> [DATASET EXTRACT]:
————

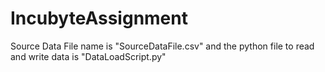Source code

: # IncubyteAssignment
Source Data File name is "SourceDataFile.csv" and the python file to read and write data is "DataLoadScript.py"

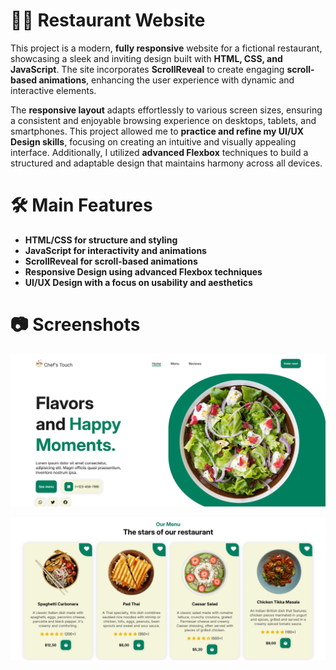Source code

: # **👨‍🍳 Restaurant Website**

This project is a modern, **fully responsive** website for a fictional restaurant, showcasing a sleek and inviting design built with **HTML, CSS, and JavaScript**. The site 
incorporates **ScrollReveal** to create engaging **scroll-based animations**, enhancing the user experience with dynamic and interactive elements.

The **responsive layout** adapts effortlessly to various screen sizes, ensuring a consistent and enjoyable browsing experience on desktops, tablets, and smartphones. This 
project allowed me to **practice and refine my UI/UX Design skills**, focusing on creating an intuitive and visually appealing interface. Additionally, I utilized **advanced 
Flexbox** techniques to build a structured and adaptable design that maintains harmony across all devices.

# **🛠️ Main Features**
- **HTML/CSS for structure and styling**
- **JavaScript for interactivity and animations**
- **ScrollReveal for scroll-based animations**
- **Responsive Design using advanced Flexbox techniques**
- **UI/UX Design with a focus on usability and aesthetics**

# **📷 Screenshots**
![Screenshot](./screenshot/img1.PNG)

![Screenshot](./screenshot/img2.PNG)
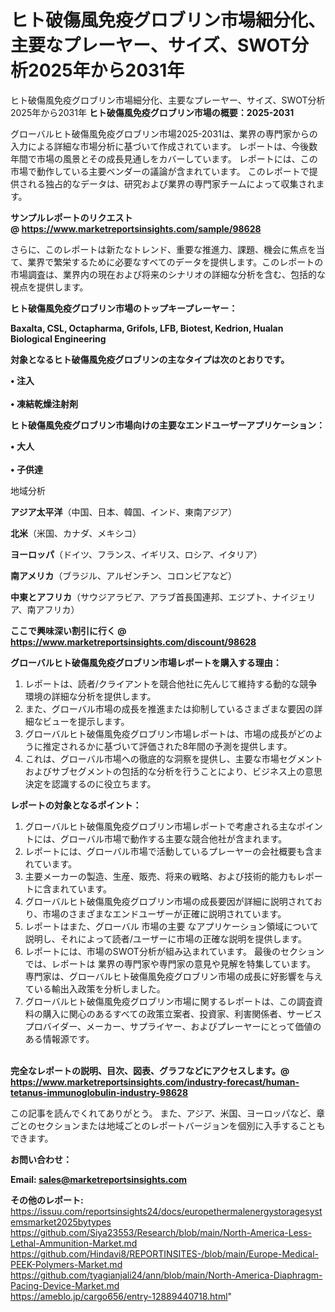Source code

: # ヒト破傷風免疫グロブリン市場細分化、主要なプレーヤー、サイズ、SWOT分析2025年から2031年
ヒト破傷風免疫グロブリン市場細分化、主要なプレーヤー、サイズ、SWOT分析2025年から2031年
<strong><b>ヒト破傷風免疫グロブリン市場の概要：2025-2031</b></strong>

グローバルヒト破傷風免疫グロブリン市場2025-2031は、業界の専門家からの入力による詳細な市場分析に基づいて作成されています。 レポートは、今後数年間で市場の風景とその成長見通しをカバーしています。 レポートには、この市場で動作している主要ベンダーの議論が含まれています。 このレポートで提供される独占的なデータは、研究および業界の専門家チームによって収集されます。

<strong>サンプルレポートのリクエスト @ <a href=https://www.marketreportsinsights.com/sample/98628>https://www.marketreportsinsights.com/sample/98628</a></strong>

さらに、このレポートは新たなトレンド、重要な推進力、課題、機会に焦点を当て、業界で繁栄するために必要なすべてのデータを提供します。このレポートの市場調査は、業界内の現在および将来のシナリオの詳細な分析を含む、包括的な視点を提供します。

<strong>ヒト破傷風免疫グロブリン市場のトップキープレーヤー：</strong>

<strong>Baxalta, CSL, Octapharma, Grifols, LFB, Biotest, Kedrion, Hualan Biological Engineering</strong>

<strong><b>対象となるヒト破傷風免疫グロブリンの主なタイプは次のとおりです。</b></strong>

<strong>• 注入<br><br>• 凍結乾燥注射剤</strong>

<strong><b>ヒト破傷風免疫グロブリン市場向けの主要なエンドユーザーアプリケーション：</b></strong>

<strong>• 大人<br><br>• 子供達</strong>

 地域分析

<strong><b>アジア太平洋</b></strong>（中国、日本、韓国、インド、東南アジア）

<strong><b>北米</b></strong>（米国、カナダ、メキシコ）

<strong><b>ヨーロッパ</b></strong>（ドイツ、フランス、イギリス、ロシア、イタリア）

<strong><b>南アメリカ</b></strong>（ブラジル、アルゼンチン、コロンビアなど）

<strong><b>中東とアフリカ</b></strong>（サウジアラビア、アラブ首長国連邦、エジプト、ナイジェリア、南アフリカ）

<strong>ここで興味深い割引に行く @ <a href=https://www.marketreportsinsights.com/discount/98628>https://www.marketreportsinsights.com/discount/98628</a></strong>

<strong><b>グローバルヒト破傷風免疫グロブリン市場レポートを購入する理由：</b></strong>
<ol>
  <li>レポートは、読者/クライアントを競合他社に先んじて維持する動的な競争環境の詳細な分析を提供します。</li>
  <li>また、グローバル市場の成長を推進または抑制しているさまざまな要因の詳細なビューを提示します。</li>
  <li>グローバルヒト破傷風免疫グロブリン市場レポートは、市場の成長がどのように推定されるかに基づいて評価された8年間の予測を提供します。</li>
  <li>これは、グローバル市場への徹底的な洞察を提供し、主要な市場セグメントおよびサブセグメントの包括的な分析を行うことにより、ビジネス上の意思決定を認識するのに役立ちます。</li>
</ol>
<strong><b>レポートの対象となるポイント：</b></strong>
<ol>
  <li>グローバルヒト破傷風免疫グロブリン市場レポートで考慮される主なポイントには、グローバル市場で動作する主要な競合他社が含まれます。</li>
  <li>レポートには、グローバル市場で活動しているプレーヤーの会社概要も含まれています。</li>
  <li>主要メーカーの製造、生産、販売、将来の戦略、および技術的能力もレポートに含まれています。</li>
  <li>グローバルヒト破傷風免疫グロブリン市場の成長要因が詳細に説明されており、市場のさまざまなエンドユーザーが正確に説明されています。</li>
  <li>レポートはまた、グローバル 市場の主要 なアプリケーション領域について説明し、それによって読者/ユーザーに市場の正確な説明を提供します。</li>
  <li>レポートには、市場のSWOT分析が組み込まれています。 最後のセクションでは、レポートは 業界の専門家や専門家の意見や見解を特集しています。 専門家は、グローバルヒト破傷風免疫グロブリン市場の成長に好影響を与えている輸出入政策を分析しました。</li>
  <li>グローバルヒト破傷風免疫グロブリン市場に関するレポートは、この調査資料の購入に関心のあるすべての政策立案者、投資家、利害関係者、サービスプロバイダー、メーカー、サプライヤー、およびプレーヤーにとって価値のある情報源です。</li>
</ol><br>
<strong>完全なレポートの説明、目次、図表、グラフなどにアクセスします。@ <a href=https://www.marketreportsinsights.com/industry-forecast/human-tetanus-immunoglobulin-industry-98628>https://www.marketreportsinsights.com/industry-forecast/human-tetanus-immunoglobulin-industry-98628</a></strong>

この記事を読んでくれてありがとう。 また、アジア、米国、ヨーロッパなど、章ごとのセクションまたは地域ごとのレポートバージョンを個別に入手することもできます。

<strong><b>お問い合わせ：</b></strong>

<strong>Email: </strong><a href=mailto:sales@marketreportsinsights.com><strong>sales@marketreportsinsights.com</strong></a>

<strong>その他のレポート:</strong>
<br>
<a href=https://issuu.com/reportsinsights24/docs/europethermalenergystoragesystemsmarket2025bytypes>https://issuu.com/reportsinsights24/docs/europethermalenergystoragesystemsmarket2025bytypes</a>
<br>
<a href=https://github.com/Siya23553/Research/blob/main/North-America-Less-Lethal-Ammunition-Market.md>https://github.com/Siya23553/Research/blob/main/North-America-Less-Lethal-Ammunition-Market.md</a>
<br>
<a href=https://github.com/Hindavi8/REPORTINSITES-/blob/main/Europe-Medical-PEEK-Polymers-Market.md>https://github.com/Hindavi8/REPORTINSITES-/blob/main/Europe-Medical-PEEK-Polymers-Market.md</a>
<br>
<a href=https://github.com/tyagianjali24/ann/blob/main/North-America-Diaphragm-Pacing-Device-Market.md>https://github.com/tyagianjali24/ann/blob/main/North-America-Diaphragm-Pacing-Device-Market.md</a>
<br>
<a href=https://ameblo.jp/cargo656/entry-12889440718.html>https://ameblo.jp/cargo656/entry-12889440718.html</a>"
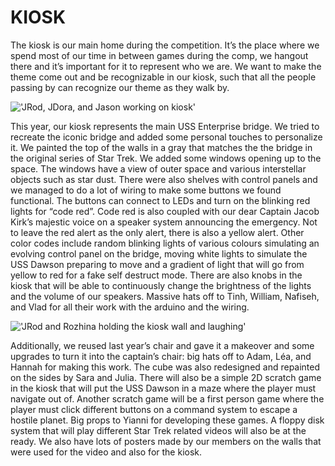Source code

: # KIOSK

The kiosk is our main home during the competition. It’s the place where we spend most of our time in between games during the comp, we hangout there and it’s important for it to represent who we are. We want to make the theme come out and be recognizable in our kiosk, such that all the people passing by can recognize our theme as they walk by. 

!['JRod, JDora, and Jason working on kiosk'](/images/KioskWork.jpg)

This year, our kiosk represents the main USS Enterprise bridge. We tried to recreate the iconic bridge and added some personal touches to personalize it. We painted the top of the walls in a gray that matches the the bridge in the original series of Star Trek. We added some windows opening up to the space. The windows have a view of outer space and various interstellar objects such as star dust. There were also shelves with control panels and we managed to do a lot of wiring to make some buttons we found functional. The buttons can connect to LEDs and turn on the blinking red lights for “code red”. Code red is also coupled with our dear Captain Jacob Kirk’s majestic voice on a speaker system announcing the emergency. Not to leave the red alert as the only alert, there is also a yellow alert. Other color codes include random blinking lights of various colours simulating an evolving control panel on the bridge, moving white lights to simulate the USS Dawson preparing to move and a gradient of light that will go from yellow to red for a fake self destruct mode. There are also knobs in the kiosk that will be able to continuously change the brightness of the lights and the volume of our speakers.  Massive hats off to Tinh, William, Nafiseh, and Vlad for all their work with the arduino and the wiring. 

!['JRod and Rozhina holding the kiosk wall and laughing'](/images/KioskLaughs.jpg)

Additionally, we reused last year’s chair and gave it a makeover and some upgrades to turn it into the captain’s chair: big hats off to Adam, Léa, and Hannah for making this work. The cube was also redesigned and repainted on the sides by Sara and Julia. There will also be a simple 2D scratch game in the kiosk that will put the USS Dawson in a maze where the player must navigate out of. Another scratch game will be a first person game where the player must click different buttons on a command system to escape a hostile planet. Big props to Yianni for developing these games. A floppy disk system that will play different Star Trek related videos will also be at the ready. We also have lots of posters made by our members on the walls that were used for the video and also for the kiosk.
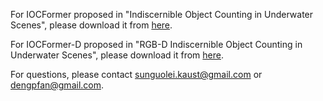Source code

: For IOCFormer proposed in "Indiscernible Object Counting in Underwater Scenes", please download it from [here]().

For IOCFormer-D proposed in "RGB-D Indiscernible Object Counting in Underwater Scenes", please download it from [here]().

For questions, please contact sunguolei.kaust@gmail.com or dengpfan@gmail.com.
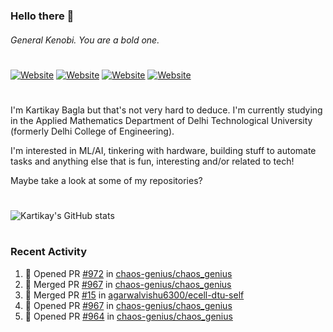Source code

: ### Hello there 👋
###### General Kenobi. You are a bold one.

#
[![Website](https://img.shields.io/website?label=kartikaybagla.com&style=flat-square&url=https%3A%2F%2Fkartikaybagla.com)](https://kartikaybagla.com)
[![Website](https://img.shields.io/website?label=itwasthe.management&style=flat-square&url=https%3A%2F%2Fitwasthe.management)](https://itwasthe.management)
[![Website](https://img.shields.io/website?label=coordinate.bond&style=flat-square&url=https%3A%2F%2Fcoordinate.bond)](https://coordinate.bond)
[![Website](https://img.shields.io/website?label=glugg.in&style=flat-square&url=https%3A%2F%2Fglugg.in)](https://glugg.in)
#

I'm Kartikay Bagla but that's not very hard to deduce. I'm currently studying in the Applied Mathematics Department of Delhi Technological University (formerly Delhi College of Engineering).

I'm interested in ML/AI, tinkering with hardware, building stuff to automate tasks and anything else that is fun, interesting and/or related to tech!

Maybe take a look at some of my repositories?

#
![Kartikay's GitHub stats](https://github-readme-stats.vercel.app/api?username=kartikay-bagla&count_private=true&show_icons=true&theme=radical)
#


### Recent Activity
<!--START_SECTION:activity-->
1. 💪 Opened PR [#972](https://github.com/chaos-genius/chaos_genius/pull/972) in [chaos-genius/chaos_genius](https://github.com/chaos-genius/chaos_genius)
2. 🎉 Merged PR [#967](https://github.com/chaos-genius/chaos_genius/pull/967) in [chaos-genius/chaos_genius](https://github.com/chaos-genius/chaos_genius)
3. 🎉 Merged PR [#15](https://github.com/agarwalvishu6300/ecell-dtu-self/pull/15) in [agarwalvishu6300/ecell-dtu-self](https://github.com/agarwalvishu6300/ecell-dtu-self)
4. 💪 Opened PR [#967](https://github.com/chaos-genius/chaos_genius/pull/967) in [chaos-genius/chaos_genius](https://github.com/chaos-genius/chaos_genius)
5. 💪 Opened PR [#964](https://github.com/chaos-genius/chaos_genius/pull/964) in [chaos-genius/chaos_genius](https://github.com/chaos-genius/chaos_genius)
<!--END_SECTION:activity-->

————

> [PROBLEM STATEMENT]: Your reply should be one number, the count of lines in the data that include the word "IOCFormer".

> [OUTPUT OF THE TASK]: 2